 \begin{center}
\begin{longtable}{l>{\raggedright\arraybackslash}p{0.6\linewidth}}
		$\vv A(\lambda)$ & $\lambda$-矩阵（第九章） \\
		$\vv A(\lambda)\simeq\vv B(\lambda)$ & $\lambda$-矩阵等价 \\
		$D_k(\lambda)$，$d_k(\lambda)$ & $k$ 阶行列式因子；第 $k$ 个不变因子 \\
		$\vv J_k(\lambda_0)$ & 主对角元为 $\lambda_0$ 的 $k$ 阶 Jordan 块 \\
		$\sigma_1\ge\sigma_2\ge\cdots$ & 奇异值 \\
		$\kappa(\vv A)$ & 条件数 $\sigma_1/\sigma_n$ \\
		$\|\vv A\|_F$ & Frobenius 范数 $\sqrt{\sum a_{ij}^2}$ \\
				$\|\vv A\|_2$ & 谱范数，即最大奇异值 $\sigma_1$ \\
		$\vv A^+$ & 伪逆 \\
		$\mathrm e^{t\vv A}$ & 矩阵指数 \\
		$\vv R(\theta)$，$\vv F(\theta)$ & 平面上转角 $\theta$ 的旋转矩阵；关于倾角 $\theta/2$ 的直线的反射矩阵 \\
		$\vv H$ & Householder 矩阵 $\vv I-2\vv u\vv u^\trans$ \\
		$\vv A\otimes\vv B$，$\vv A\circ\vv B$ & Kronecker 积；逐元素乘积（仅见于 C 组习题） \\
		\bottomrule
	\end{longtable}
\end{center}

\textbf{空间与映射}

________

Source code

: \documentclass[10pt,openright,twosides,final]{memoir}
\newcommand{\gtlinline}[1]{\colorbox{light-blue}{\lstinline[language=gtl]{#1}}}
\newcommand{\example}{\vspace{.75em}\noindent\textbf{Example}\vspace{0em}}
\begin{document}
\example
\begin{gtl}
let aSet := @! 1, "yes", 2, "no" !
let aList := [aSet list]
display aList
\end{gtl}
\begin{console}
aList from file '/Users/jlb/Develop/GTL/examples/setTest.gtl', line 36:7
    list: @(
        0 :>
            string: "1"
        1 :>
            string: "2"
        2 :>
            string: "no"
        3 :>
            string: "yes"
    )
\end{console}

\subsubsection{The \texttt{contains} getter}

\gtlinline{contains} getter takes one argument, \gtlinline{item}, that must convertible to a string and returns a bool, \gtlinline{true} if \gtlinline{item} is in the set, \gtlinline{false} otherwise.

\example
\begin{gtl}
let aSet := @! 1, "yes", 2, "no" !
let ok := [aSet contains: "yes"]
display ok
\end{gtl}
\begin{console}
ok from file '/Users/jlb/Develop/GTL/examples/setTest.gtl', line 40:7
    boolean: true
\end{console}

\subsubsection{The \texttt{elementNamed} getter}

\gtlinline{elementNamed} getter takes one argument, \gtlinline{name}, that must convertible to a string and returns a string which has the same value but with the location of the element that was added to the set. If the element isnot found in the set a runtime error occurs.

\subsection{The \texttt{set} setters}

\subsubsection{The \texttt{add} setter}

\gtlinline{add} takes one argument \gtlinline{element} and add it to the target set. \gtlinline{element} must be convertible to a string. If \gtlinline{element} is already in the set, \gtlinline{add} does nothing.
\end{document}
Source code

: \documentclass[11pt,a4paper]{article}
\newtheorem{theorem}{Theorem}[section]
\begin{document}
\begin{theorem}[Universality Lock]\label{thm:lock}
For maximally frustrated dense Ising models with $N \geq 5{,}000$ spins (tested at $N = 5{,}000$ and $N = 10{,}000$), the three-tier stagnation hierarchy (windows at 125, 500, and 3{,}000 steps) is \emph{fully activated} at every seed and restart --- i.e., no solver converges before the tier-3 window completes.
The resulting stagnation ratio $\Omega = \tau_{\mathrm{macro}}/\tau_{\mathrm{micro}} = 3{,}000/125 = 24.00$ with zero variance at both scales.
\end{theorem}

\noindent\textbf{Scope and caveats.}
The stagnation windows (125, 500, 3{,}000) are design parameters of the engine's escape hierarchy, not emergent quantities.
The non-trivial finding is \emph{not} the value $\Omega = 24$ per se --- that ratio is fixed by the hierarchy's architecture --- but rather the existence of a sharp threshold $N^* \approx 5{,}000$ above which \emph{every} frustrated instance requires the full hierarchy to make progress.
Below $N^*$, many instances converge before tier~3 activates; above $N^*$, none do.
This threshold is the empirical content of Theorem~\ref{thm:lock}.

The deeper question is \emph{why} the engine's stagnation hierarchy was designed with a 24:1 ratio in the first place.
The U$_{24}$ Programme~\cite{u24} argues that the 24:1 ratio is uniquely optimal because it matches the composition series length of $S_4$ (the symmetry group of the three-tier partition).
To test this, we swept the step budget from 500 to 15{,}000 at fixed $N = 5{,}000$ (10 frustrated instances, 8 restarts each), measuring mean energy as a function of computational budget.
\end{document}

________

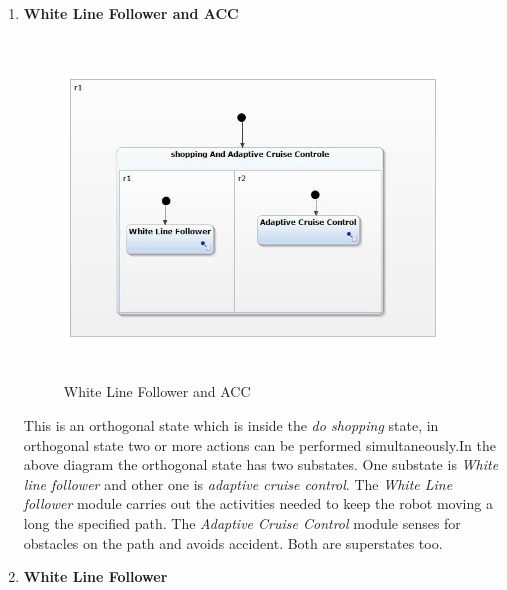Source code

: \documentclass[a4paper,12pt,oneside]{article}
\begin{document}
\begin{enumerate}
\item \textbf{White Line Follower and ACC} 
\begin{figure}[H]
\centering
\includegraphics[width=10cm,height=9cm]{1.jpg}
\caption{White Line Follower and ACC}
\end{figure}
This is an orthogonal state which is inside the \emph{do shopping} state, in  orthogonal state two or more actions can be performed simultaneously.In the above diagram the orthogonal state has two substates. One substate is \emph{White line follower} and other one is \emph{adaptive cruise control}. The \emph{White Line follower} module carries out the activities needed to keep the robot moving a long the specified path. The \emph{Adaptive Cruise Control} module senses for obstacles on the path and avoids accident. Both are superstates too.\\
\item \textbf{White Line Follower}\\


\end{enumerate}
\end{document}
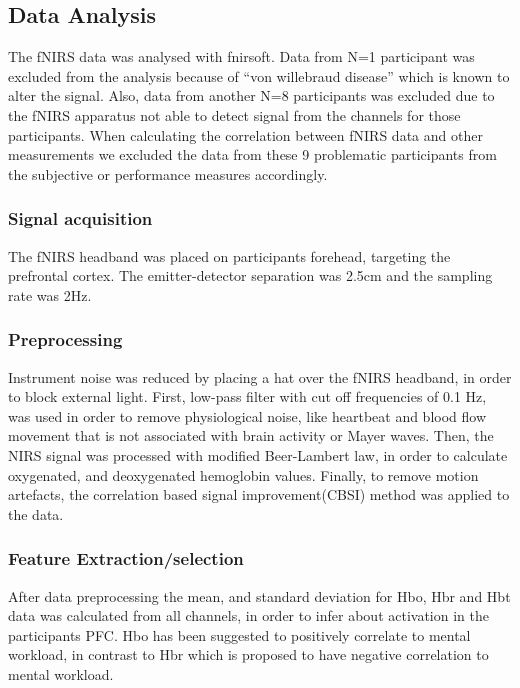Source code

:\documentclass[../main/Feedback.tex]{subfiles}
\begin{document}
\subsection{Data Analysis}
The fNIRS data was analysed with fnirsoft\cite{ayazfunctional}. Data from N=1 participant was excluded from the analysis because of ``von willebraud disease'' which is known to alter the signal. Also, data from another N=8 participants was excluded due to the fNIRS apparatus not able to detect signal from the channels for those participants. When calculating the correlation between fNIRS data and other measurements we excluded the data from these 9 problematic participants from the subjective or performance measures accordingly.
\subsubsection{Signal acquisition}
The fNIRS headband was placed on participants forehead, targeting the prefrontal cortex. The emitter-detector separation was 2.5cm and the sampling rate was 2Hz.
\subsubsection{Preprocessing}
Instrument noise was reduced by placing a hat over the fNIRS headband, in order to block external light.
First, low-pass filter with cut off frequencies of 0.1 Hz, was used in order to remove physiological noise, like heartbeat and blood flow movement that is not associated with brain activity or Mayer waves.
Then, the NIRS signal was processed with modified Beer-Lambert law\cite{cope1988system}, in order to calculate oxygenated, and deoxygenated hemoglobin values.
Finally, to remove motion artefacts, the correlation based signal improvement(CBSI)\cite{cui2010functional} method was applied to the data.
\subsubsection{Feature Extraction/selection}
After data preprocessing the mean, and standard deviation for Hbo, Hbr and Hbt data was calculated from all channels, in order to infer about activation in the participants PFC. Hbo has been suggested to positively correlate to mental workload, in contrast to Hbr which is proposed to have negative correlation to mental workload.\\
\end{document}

________

TASK TO COMPLETE
The string "engine" marks the lines to return from the material. Copy each one.

ANSWER BOX
The stagnation windows (125, 500, 3{,}000) are design parameters of the engine's escape hierarchy, not emergent quantities.
The deeper question is \emph{why} the engine's stagnation hierarchy was designed with a 24:1 ratio in the first place.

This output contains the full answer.